Institute of Biomembranes, Bioenergetics and Molecular Biotechnologies of the National Research Council, Bari, Italy.
Front Mol Biosci. 2021 Jan 7;7:626363. doi: 10.3389/fmolb.2020.626363. eCollection 2020.
Solvent accessibility (SASA) is a key feature of proteins for determining their folding and stability. SASA is computed from protein structures with different algorithms, and from protein sequences with machine-learning based approaches trained on solved structures. Here we ask the question as to which extent solvent exposure of residues can be associated to the pathogenicity of the variation. By this, SASA of the wild-type residue acquires a role in the context of functional annotation of protein single-residue variations (SRVs). By mapping variations on a curated database of human protein structures, we found that residues targeted by disease related SRVs are less accessible to solvent than residues involved in polymorphisms. The disease association is not evenly distributed among the different residue types: SRVs targeting glycine, tryptophan, tyrosine, and cysteine are more frequently disease associated than others. For all residues, the proportion of disease related SRVs largely increases when the wild-type residue is buried and decreases when it is exposed. The extent of the increase depends on the residue type. With the aid of an in house developed predictor, based on a deep learning procedure and performing at the state-of-the-art, we are able to confirm the above tendency by analyzing a large data set of residues subjected to variations and occurring in some 12,494 human protein sequences still lacking three-dimensional structure (derived from HUMSAVAR). Our data support the notion that surface accessible area is a distinguished property of residues that undergo variation and that pathogenicity is more frequently associated to the buried property than to the exposed one.

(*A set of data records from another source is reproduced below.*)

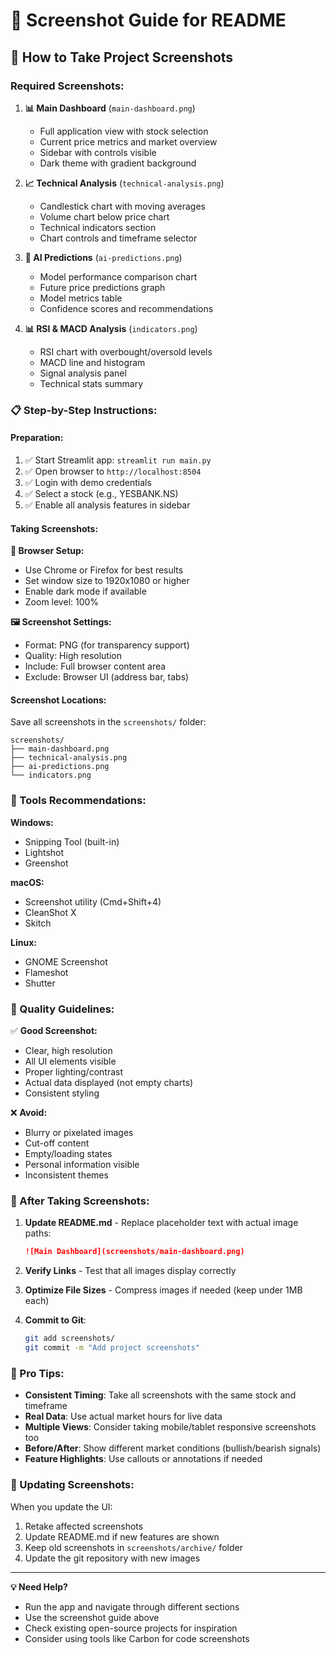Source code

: # 📸 Screenshot Guide for README

## 🎯 **How to Take Project Screenshots**

### **Required Screenshots:**

1. **📊 Main Dashboard** (`main-dashboard.png`)
   - Full application view with stock selection
   - Current price metrics and market overview
   - Sidebar with controls visible
   - Dark theme with gradient background

2. **📈 Technical Analysis** (`technical-analysis.png`)
   - Candlestick chart with moving averages
   - Volume chart below price chart
   - Technical indicators section
   - Chart controls and timeframe selector

3. **🤖 AI Predictions** (`ai-predictions.png`)
   - Model performance comparison chart
   - Future price predictions graph
   - Model metrics table
   - Confidence scores and recommendations

4. **📊 RSI & MACD Analysis** (`indicators.png`)
   - RSI chart with overbought/oversold levels
   - MACD line and histogram
   - Signal analysis panel
   - Technical stats summary

### **📋 Step-by-Step Instructions:**

#### **Preparation:**
1. ✅ Start Streamlit app: `streamlit run main.py`
2. ✅ Open browser to `http://localhost:8504`
3. ✅ Login with demo credentials
4. ✅ Select a stock (e.g., YESBANK.NS)
5. ✅ Enable all analysis features in sidebar

#### **Taking Screenshots:**

**📱 Browser Setup:**
- Use Chrome or Firefox for best results
- Set window size to 1920x1080 or higher
- Enable dark mode if available
- Zoom level: 100%

**🖼️ Screenshot Settings:**
- Format: PNG (for transparency support)
- Quality: High resolution
- Include: Full browser content area
- Exclude: Browser UI (address bar, tabs)

#### **Screenshot Locations:**

Save all screenshots in the `screenshots/` folder:
```
screenshots/
├── main-dashboard.png
├── technical-analysis.png  
├── ai-predictions.png
└── indicators.png
```

### **🔧 Tools Recommendations:**

**Windows:**
- Snipping Tool (built-in)
- Lightshot
- Greenshot

**macOS:**
- Screenshot utility (Cmd+Shift+4)
- CleanShot X
- Skitch

**Linux:**
- GNOME Screenshot
- Flameshot
- Shutter

### **🎨 Quality Guidelines:**

✅ **Good Screenshot:**
- Clear, high resolution
- All UI elements visible
- Proper lighting/contrast
- Actual data displayed (not empty charts)
- Consistent styling

❌ **Avoid:**
- Blurry or pixelated images
- Cut-off content
- Empty/loading states
- Personal information visible
- Inconsistent themes

### **📝 After Taking Screenshots:**

1. **Update README.md** - Replace placeholder text with actual image paths:
   ```markdown
   ![Main Dashboard](screenshots/main-dashboard.png)
   ```

2. **Verify Links** - Test that all images display correctly

3. **Optimize File Sizes** - Compress images if needed (keep under 1MB each)

4. **Commit to Git**:
   ```bash
   git add screenshots/
   git commit -m "Add project screenshots"
   ```

### **🚀 Pro Tips:**

- **Consistent Timing**: Take all screenshots with the same stock and timeframe
- **Real Data**: Use actual market hours for live data
- **Multiple Views**: Consider taking mobile/tablet responsive screenshots too
- **Before/After**: Show different market conditions (bullish/bearish signals)
- **Feature Highlights**: Use callouts or annotations if needed

### **🔄 Updating Screenshots:**

When you update the UI:
1. Retake affected screenshots
2. Update README.md if new features are shown
3. Keep old screenshots in `screenshots/archive/` folder
4. Update the git repository with new images

---

**💡 Need Help?** 
- Run the app and navigate through different sections
- Use the screenshot guide above
- Check existing open-source projects for inspiration
- Consider using tools like Carbon for code screenshots

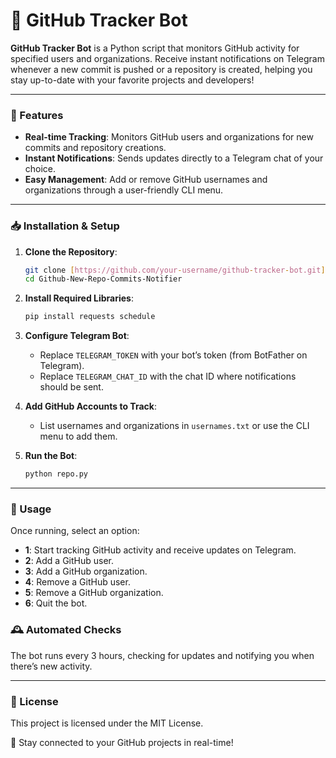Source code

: # 🚀 GitHub Tracker Bot

**GitHub Tracker Bot** is a Python script that monitors GitHub activity for specified users and organizations. Receive instant notifications on Telegram whenever a new commit is pushed or a repository is created, helping you stay up-to-date with your favorite projects and developers!

---

### 🌟 Features
- **Real-time Tracking**: Monitors GitHub users and organizations for new commits and repository creations.
- **Instant Notifications**: Sends updates directly to a Telegram chat of your choice.
- **Easy Management**: Add or remove GitHub usernames and organizations through a user-friendly CLI menu.

---

### 📥 Installation & Setup

1. **Clone the Repository**:
   ```bash
   git clone [https://github.com/your-username/github-tracker-bot.git](https://github.com/candyburst/Github-New-Repo-Commits-Notifier.git)
   cd Github-New-Repo-Commits-Notifier
   ```

2. **Install Required Libraries**:
   ```bash
   pip install requests schedule
   ```

3. **Configure Telegram Bot**:
   - Replace `TELEGRAM_TOKEN` with your bot’s token (from BotFather on Telegram).
   - Replace `TELEGRAM_CHAT_ID` with the chat ID where notifications should be sent.

4. **Add GitHub Accounts to Track**:
   - List usernames and organizations in `usernames.txt` or use the CLI menu to add them.

5. **Run the Bot**:
   ```bash
   python repo.py
   ```

---

### 🔧 Usage
Once running, select an option:
- **1**: Start tracking GitHub activity and receive updates on Telegram.
- **2**: Add a GitHub user.
- **3**: Add a GitHub organization.
- **4**: Remove a GitHub user.
- **5**: Remove a GitHub organization.
- **6**: Quit the bot.

### 🕰️ Automated Checks
The bot runs every 3 hours, checking for updates and notifying you when there’s new activity.

---

### 📄 License
This project is licensed under the MIT License.

👀 Stay connected to your GitHub projects in real-time!
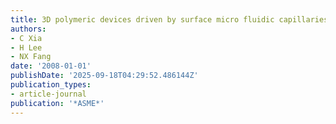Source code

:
 ```yaml
---
title: 3D polymeric devices driven by surface micro fluidic capillaries
authors:
- C Xia
- H Lee
- NX Fang
date: '2008-01-01'
publishDate: '2025-09-18T04:29:52.486144Z'
publication_types:
- article-journal
publication: '*ASME*'
---
```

溶剂可及性(SASA)是决定蛋白质折叠和稳定性的关键特征。SASA可通过不同算法从蛋白质结构中计算得出,也可通过基于机器学习的方法从已解析结构训练的蛋白质序列中计算得出。在此,我们提出一个问题:残基的溶剂暴露程度在多大程度上与变异的致病性相关。由此,野生型残基的SASA在蛋白质单残基变异(SRV)的功能注释背景下发挥作用。通过将变异映射到一个精心策划的人类蛋白质结构数据库上,我们发现与疾病相关的SRV靶向的残基比多态性涉及的残基更不易被溶剂接触。疾病关联在不同残基类型中分布并不均匀:靶向甘氨酸、色氨酸、酪氨酸和半胱氨酸的SRV比其他的更常与疾病相关。对于所有残基,当野生型残基被掩埋时,与疾病相关的SRV比例大幅增加,而当它暴露时则降低。增加的程度取决于残基类型。借助一个内部开发的基于深度学习程序且处于当前先进水平的预测器,我们通过分析大约12494个人类蛋白质序列(源自HUMSAVAR)中发生变异的大量残基数据集,能够证实上述趋势。我们的数据支持这样一种观点,即表面可及面积是发生变异的残基的一个显著特性,并且致病性更常与掩埋特性相关,而非与暴露特性相关。